Methods: A cross-sectional study was conducted at Khyber Teaching Hospital, Peshawar, Pakistan, from September 2023 to September 2024, involving 118 patients aged 50 years or older diagnosed with PMR and/or GCA. Data were collected through patient interviews, medical records, and diagnostic reports. Statistical analyses were performed to evaluate clinical characteristics, laboratory markers, and treatment responses.

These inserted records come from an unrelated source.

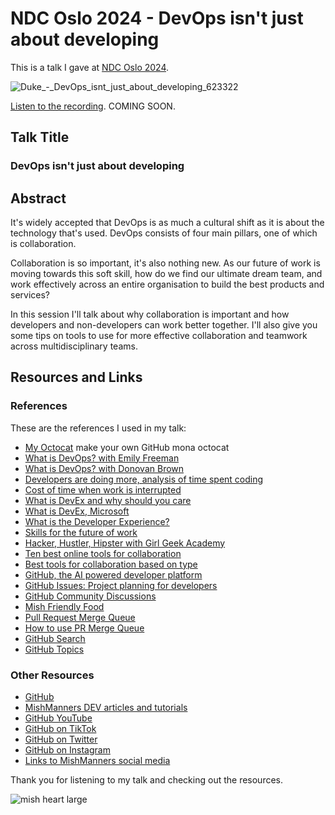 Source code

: # NDC Oslo 2024 - DevOps isn't just about developing

This is a talk I gave at [NDC Oslo 2024](https://ndcoslo.com/speakers/michelle-mannering).

![Duke_-_DevOps_isnt_just_about_developing_623322](https://github.com/mishmanners/TalksandEvents/assets/36594527/d67f6278-abb2-45b3-9c74-05f728bb7c90)

[Listen to the recording](). COMING SOON.

## Talk Title

### DevOps isn't just about developing

## Abstract

It's widely accepted that DevOps is as much a cultural shift as it is about the technology that's used. DevOps consists of four main pillars, one of which is collaboration.

Collaboration is so important, it's also nothing new. As our future of work is moving towards this soft skill, how do we find our ultimate dream team, and work effectively across an entire organisation to build the best products and services?

In this session I'll talk about why collaboration is important and how developers and non-developers can work better together. I'll also give you some tips on tools to use for more effective collaboration and teamwork across multidisciplinary teams.

## Resources and Links

### References

These are the references I used in my talk:

- [My Octocat](https://myoctocat.com/?ref=producthunt) make your own GitHub mona octocat
- [What is DevOps? with Emily Freeman](https://youtu.be/kBV8gPVZNEE)
- [What is DevOps? with Donovan Brown](https://devblogs.microsoft.com/devops/what-is-devops-donovan/)
- [Developers are doing more, analysis of time spent coding](https://www.software.com/reports/code-time-report)
- [Cost of time when work is interrupted](https://ics.uci.edu/~gmark/chi08-mark.pdf)
- [What is DevEx and why should you care](https://github.blog/2023-06-08-developer-experience-what-is-it-and-why-should-you-care/)
- [What is DevEx, Microsoft](https://microsoft.github.io/code-with-engineering-playbook/developer-experience/)
- [What is the Developer Experience?](https://www.thoughtworks.com/insights/blog/experience-design/approaches-for-a-better-developer-experience)
- [Skills for the future of work](https://www.euronews.com/next/2023/03/19/how-ai-can-save-you-time-5-skills-you-no-longer-need-to-learn)
- [Hacker, Hustler, Hipster with Girl Geek Academy](https://girlgeekacademy.com/)
- [Ten best online tools for collaboration](https://www.techradar.com/best/best-online-collaboration-tools)
- [Best tools for collaboration based on type](https://filestage.io/blog/online-collaboration-tools/)
- [GitHub, the AI powered developer platform](https://github.com)
- [GitHub Issues: Project planning for developers](https://github.com/features/issues)
- [GitHub Community Discussions](https://github.com/orgs/community/discussions)
- [Mish Friendly Food](https://github.com/mishmanners/mish-friendly-food/)
- [Pull Request Merge Queue](https://docs.github.com/en/repositories/configuring-branches-and-merges-in-your-repository/configuring-pull-request-merges/managing-a-merge-queue)
- [How to use PR Merge Queue](https://www.youtube.com/watch?v=XEZMgohmtts&ab_channel=GitHub)
- [GitHub Search](https://github.com/search?type=code&auto_enroll=true)
- [GitHub Topics](https://github.com/topics)

### Other Resources

- [GitHub](https://github.com)
- [MishManners DEV articles and tutorials](https://dev.to/mishmanners)
- [GitHub YouTube](https://youtube.com/c/github)
- [GitHub on TikTok](https://tiktok.com/github)
- [GitHub on Twitter](https://twitter.com/github)
- [GitHub on Instagram](https://instagram.com/github)
- [Links to MishManners social media](https://mishmanners.info)

Thank you for listening to my talk and checking out the resources.

![mish heart large](https://user-images.githubusercontent.com/36594527/195619762-82827b2e-bfdd-49b6-b8df-5b9e15f4f044.png)
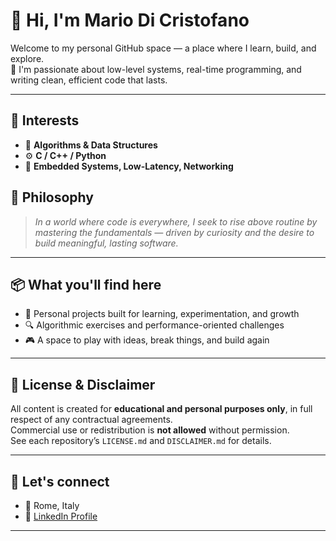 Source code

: # 👋 Hi, I'm Mario Di Cristofano

Welcome to my personal GitHub space — a place where I learn, build, and explore.  
🔧 I'm passionate about low-level systems, real-time programming, and writing clean, efficient code that lasts.

---

## 🧠 Interests

- 🧩 **Algorithms & Data Structures**  
- ⚙️ **C / C++ / Python**  
- 📡 **Embedded Systems, Low-Latency, Networking**


## 🎯 Philosophy

> *In a world where code is everywhere, I seek to rise above routine by mastering the fundamentals — driven by curiosity and the desire to build meaningful, lasting software.*

---

## 📦 What you'll find here

- 📂 Personal projects built for learning, experimentation, and growth  
- 🔍 Algorithmic exercises and performance-oriented challenges  
- 🎮 A space to play with ideas, break things, and build again

---

## 🔐 License & Disclaimer

All content is created for **educational and personal purposes only**, in full respect of any contractual agreements.  
Commercial use or redistribution is **not allowed** without permission.  
See each repository’s `LICENSE.md` and `DISCLAIMER.md` for details.

---

## 🤝 Let's connect

- 📍 Rome, Italy  
- 💼 [LinkedIn Profile](https://www.linkedin.com/in/mario-di-cristofano-b485b8321)

---
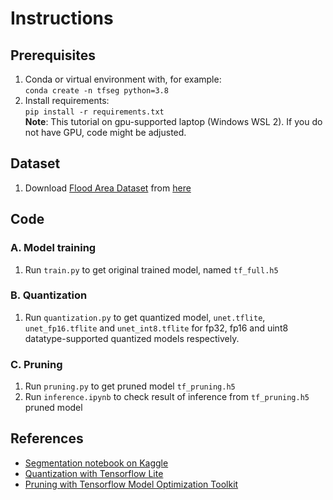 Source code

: # Instructions

## Prerequisites
1. Conda or virtual environment with, for example:  
`conda create -n tfseg python=3.8`
2. Install requirements:  
`pip install -r requirements.txt`  
**Note**: This tutorial on gpu-supported laptop (Windows WSL 2). If you do not have GPU, code might be adjusted.

## Dataset
1. Download [Flood Area Dataset](https://www.kaggle.com/datasets/faizalkarim/flood-area-segmentation) from [here](https://www.kaggle.com/datasets/faizalkarim/flood-area-segmentation?resource=download)

## Code
### A. Model training
1. Run `train.py` to get original trained model, named `tf_full.h5`

### B. Quantization
1. Run `quantization.py` to get quantized model, `unet.tflite`, `unet_fp16.tflite` and `unet_int8.tflite` for fp32, fp16 and uint8 
datatype-supported quantized models respectively.

### C. Pruning
1. Run `pruning.py` to get pruned model `tf_pruning.h5`
2. Run `inference.ipynb` to check result of inference from `tf_pruning.h5` pruned model

## References

- [Segmentation notebook on Kaggle](https://www.kaggle.com/code/faizalkarim/flood-segmentation-unet)  
- [Quantization with Tensorflow Lite](https://www.tensorflow.org/lite/performance/post_training_quantization)
- [Pruning with Tensorflow Model Optimization Toolkit](https://www.tensorflow.org/model_optimization/guide/pruning/pruning_with_keras)
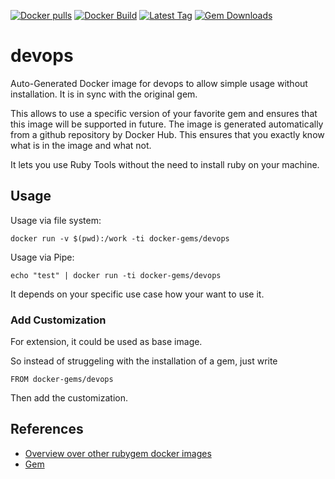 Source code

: [![Docker pulls](https://img.shields.io/docker/pulls/rubygem/devops.svg)](https://hub.docker.com/r/rubygem/devops/)
[![Docker Build](https://img.shields.io/docker/automated/rubygem/devops.svg)](https://hub.docker.com/r/rubygem/devops/)
[![Latest Tag](https://img.shields.io/github/tag/docker-rubygem/devops.svg)](https://hub.docker.com/r/rubygem/devops/)
[![Gem Downloads](https://img.shields.io/gem/dt/devops.svg)](https://rubygems.org/gems/devops/)
# devops

Auto-Generated Docker image for devops to allow simple usage without installation.
It is in sync with the original gem.

This allows to use a specific version of your favorite gem and ensures that this image will be supported in future.
The image is generated automatically from a github repository by Docker Hub.
This ensures that you exactly know what is in the image and what not.

It lets you use Ruby Tools without the need to install ruby on your machine.

## Usage

Usage via file system:

`docker run -v $(pwd):/work -ti docker-gems/devops`

Usage via Pipe:

`echo "test" | docker run -ti docker-gems/devops`

It depends on your specific use case how your want to use it.

### Add Customization

For extension, it could be used as base image.

So instead of struggeling with the installation of a gem, just write

`FROM docker-gems/devops`

Then add the customization.

## References

 - [Overview over other rubygem docker images](https://github.com/thinkbot/docker-rubygem)
 - [Gem](https://rubygems.org/gems/devops/)
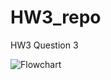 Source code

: # HW3_repo
HW3 Question 3







![Flowchart](https://user-images.githubusercontent.com/73139494/116026317-4d7dbd00-a607-11eb-836f-5094b08d057d.png)
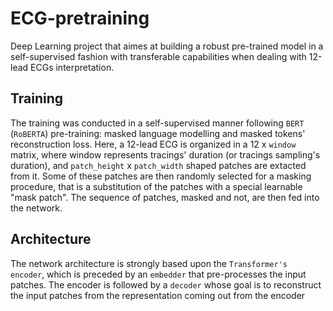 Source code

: # ECG-pretraining
Deep Learning project that aimes at building a robust pre-trained model in a self-supervised fashion with transferable capabilities when dealing with 12-lead ECGs interpretation.
## Training
The training was conducted in a self-supervised manner following `BERT` (`RoBERTA`) pre-training: masked language modelling and masked tokens' reconstruction loss. 
Here, a 12-lead ECG is organized in a 12 x `window` matrix, where window represents tracings' duration (or tracings sampling's duration), and `patch_height` x `patch_width` shaped patches are extacted from it. Some of these patches are then randomly selected for a masking procedure, that is a substitution of the patches with a special learnable "mask patch". The sequence of patches, masked and not, are then fed into the network.
## Architecture
The network architecture is strongly based upon the `Transformer's encoder`, which is preceded by an `embedder` that pre-processes the input patches. The encoder is followed by a `decoder` whose goal is to reconstruct the input patches from the representation coming out from the encoder
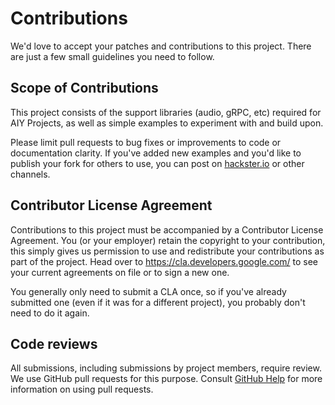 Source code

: # Contributions

We'd love to accept your patches and contributions to this project. There are
just a few small guidelines you need to follow.

## Scope of Contributions

This project consists of the support libraries (audio, gRPC, etc) required for
AIY Projects, as well as simple examples to experiment with and build upon.

Please limit pull requests to bug fixes or improvements to code or documentation
clarity. If you've added new examples and you'd like to publish your fork for
others to use, you can post on [hackster.io] or other channels.

## Contributor License Agreement

Contributions to this project must be accompanied by a Contributor License
Agreement. You (or your employer) retain the copyright to your contribution,
this simply gives us permission to use and redistribute your contributions as
part of the project. Head over to <https://cla.developers.google.com/> to see
your current agreements on file or to sign a new one.

You generally only need to submit a CLA once, so if you've already submitted one
(even if it was for a different project), you probably don't need to do it
again.

## Code reviews

All submissions, including submissions by project members, require review. We
use GitHub pull requests for this purpose. Consult [GitHub Help] for more
information on using pull requests.

[hackster.io]: https://www.hackster.io/
[GitHub Help]: https://help.github.com/articles/about-pull-requests/
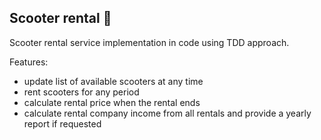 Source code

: ## Scooter rental 🛴

Scooter rental service implementation in code using TDD approach.

Features:
- update list of available scooters at any time
- rent scooters for any period
- calculate rental price when the rental ends
- calculate rental company income from all rentals and provide a yearly report if requested
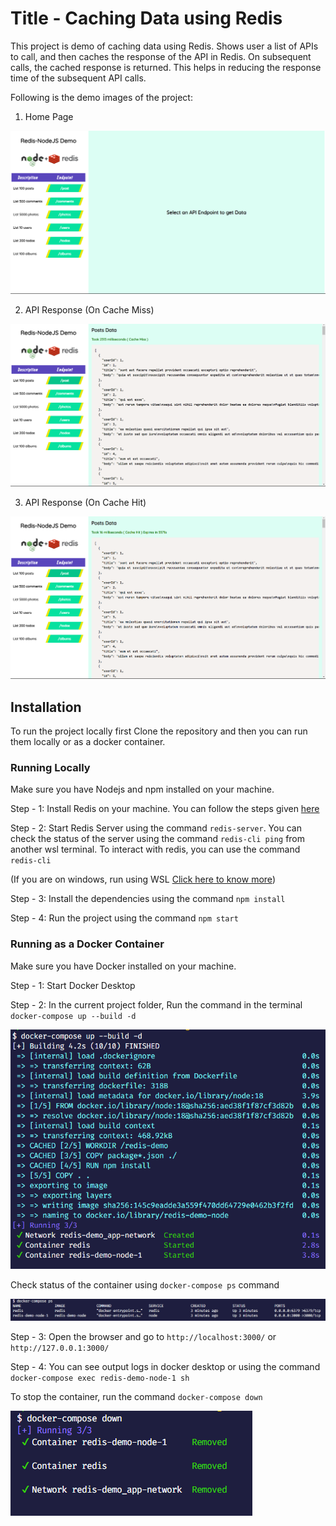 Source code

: # Title - Caching Data using Redis

This project is demo of caching data using Redis.
Shows user a list of APIs to call, and then caches the response of the API in Redis. On subsequent calls, the cached response is returned. This helps in reducing the response time of the subsequent API calls.

Following is the demo images of the project:

1. Home Page

![Alt text](./public/images/readme/image.png)

2. API Response (On Cache Miss)

![Alt text](./public/images/readme/image-1.png)

3. API Response (On Cache Hit)

![Alt text](./public/images/readme/image-2.png)

## Installation

To run the project locally first Clone the repository and then you can run them locally or as a docker container.

### Running Locally
Make sure you have Nodejs and npm installed on your machine.

Step - 1: Install Redis on your machine. You can follow the steps given [here](https://redis.io/docs/getting-started/)

Step - 2: Start Redis Server using the command `redis-server`. You can check the status of the server using the command `redis-cli ping` from another wsl terminal. To interact with redis, you can use the command `redis-cli`

(If you are on windows, run using WSL [Click here to know more](https://redis.io/docs/getting-started/installation/install-redis-on-windows/))

Step - 3: Install the dependencies using the command `npm install`

Step - 4: Run the project using the command `npm start`

### Running as a Docker Container
Make sure you have Docker installed on your machine.

Step - 1: Start Docker Desktop

Step - 2: In the current project folder, Run the command in the terminal `docker-compose up --build -d`

![Docker-compose](./public/images/readme/image-3.png)

Check status of the container using `docker-compose ps` command

![Check status](./public/images/readme/image-4.png)

Step - 3: Open the browser and go to `http://localhost:3000/` or `http://127.0.0.1:3000/`

Step - 4: You can see output logs in docker desktop or using the command `docker-compose exec redis-demo-node-1 sh`

To stop the container, run the command `docker-compose down`

![down](./public/images/readme/image-5.png)


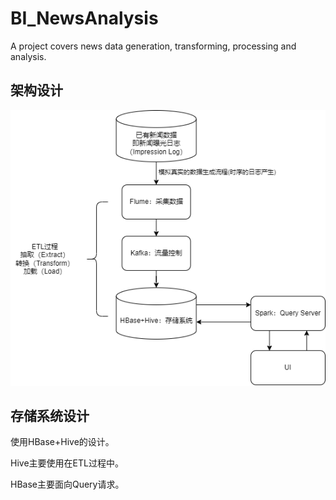 # BI_NewsAnalysis
 A project covers news data generation, transforming, processing and analysis.

## 架构设计

![image-20240527203037763](./img/Architect.png)

## 存储系统设计

使用HBase+Hive的设计。

Hive主要使用在ETL过程中。

HBase主要面向Query请求。

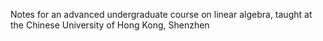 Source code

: Notes for an advanced undergraduate course on linear algebra, taught at the Chinese University of Hong Kong, Shenzhen
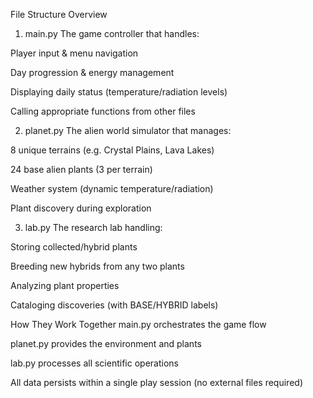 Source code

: File Structure Overview
1. main.py
The game controller that handles:

Player input & menu navigation

Day progression & energy management

Displaying daily status (temperature/radiation levels)

Calling appropriate functions from other files

2. planet.py
The alien world simulator that manages:

8 unique terrains (e.g. Crystal Plains, Lava Lakes)

24 base alien plants (3 per terrain)

Weather system (dynamic temperature/radiation)

Plant discovery during exploration

3. lab.py
The research lab handling:

Storing collected/hybrid plants

Breeding new hybrids from any two plants

Analyzing plant properties

Cataloging discoveries (with BASE/HYBRID labels)

How They Work Together
main.py orchestrates the game flow

planet.py provides the environment and plants

lab.py processes all scientific operations

All data persists within a single play session (no external files required)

Results: The mean age of participants was 68.5 ± 7.4 years, with 65% female. PMR diagnosis was based on clinical symptoms, supported by laboratory markers such as elevated CRP (85%) and ESR (90%). GCA was clinically suspected in 38 patients, with 76% confirmed through TAB. Additionally, 67% of GCA patients exhibited the "halo sign" on vascular ultrasound, while 12% required magnetic resonance angiography for further evaluation. Glucocorticoid therapy was initiated in all cases, leading to clinical remission in 84% of patients. However, 28% developed hyperglycemia, and 14% experienced osteoporosis as treatment-related complications. Delayed glucocorticoid initiation caused a significantly higher relapse rate (p = 0.04).

Conclusions: Glucocorticoid therapy remains effective in most cases, though adverse effects necessitate careful monitoring. Tocilizumab was required in 18% of patients due to glucocorticoid resistance or intolerance, but it caused higher relapse rates and metabolic complications. The findings emphasize the need for steroid-sparing therapies and personalized treatment approaches to improve long-term disease control. Future research should explore newer biologic treatments, optimize imaging strategies, and address resource limitations to enhance early detection and management outcomes in elderly patients.